▶ Data supplied

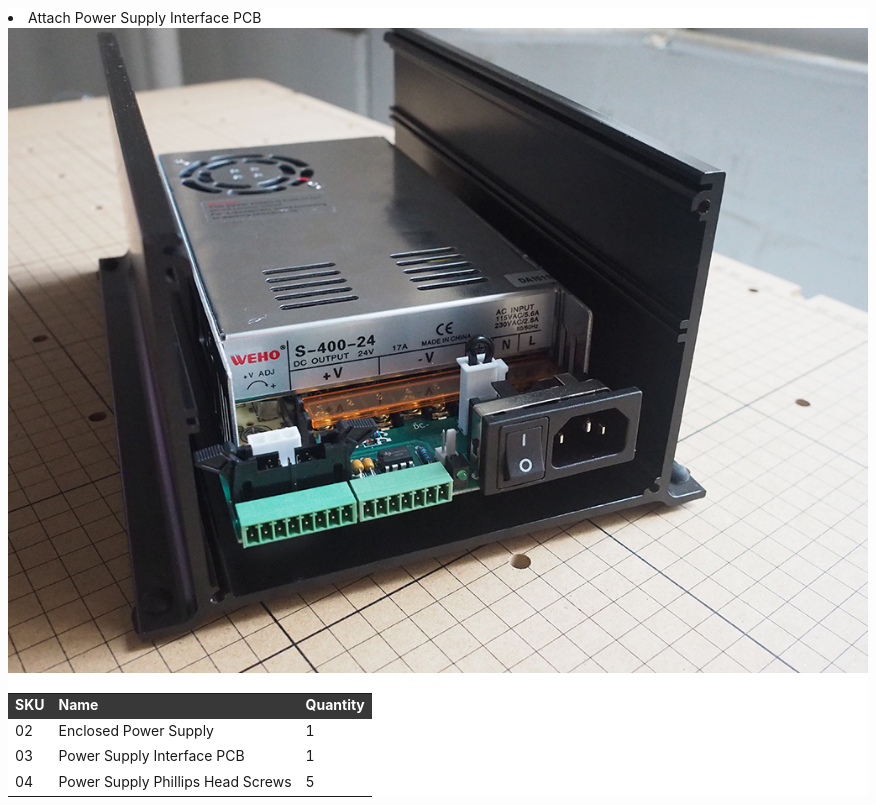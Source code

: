 <li>
Attach Power Supply Interface PCB</li>

</ol>
<img src="P6230086EDIT.jpg">

<table>
	<tr style="color:#fff;background: #383838;">
		<td> <b><span class="caps">SKU</span></b> </td>
		<td> <b>Name</b> </td>
		<td> <b>Quantity</b> </td>
	</tr>
	<tr>
		<td> 02 </td>
		<td> Enclosed Power Supply </td>
		<td> 1 </td>
	</tr>
	<tr>
		<td> 03 </td>
		<td> Power Supply Interface <span class="caps">PCB</span> </td>
		<td> 1 </td>
	</tr>
	<tr>
		<td> 04 </td>
		<td> Power Supply Phillips Head Screws </td>
		<td> 5 </td>
	</tr>
</table>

▶ The problem
Would it be possible to reproduce the material word for word, images omitted?

▶ Reply
Source code

: <li>
Attach Power Supply Interface PCB</li>

</ol>
<img src="P6230086EDIT.jpg">

<table>
	<tr style="color:#fff;background: #383838;">
		<td> <b><span class="caps">SKU</span></b> </td>
		<td> <b>Name</b> </td>
		<td> <b>Quantity</b> </td>
	</tr>
	<tr>
		<td> 02 </td>
		<td> Enclosed Power Supply </td>
		<td> 1 </td>
	</tr>
	<tr>
		<td> 03 </td>
		<td> Power Supply Interface <span class="caps">PCB</span> </td>
		<td> 1 </td>
	</tr>
	<tr>
		<td> 04 </td>
		<td> Power Supply Phillips Head Screws </td>
		<td> 5 </td>
	</tr>
</table>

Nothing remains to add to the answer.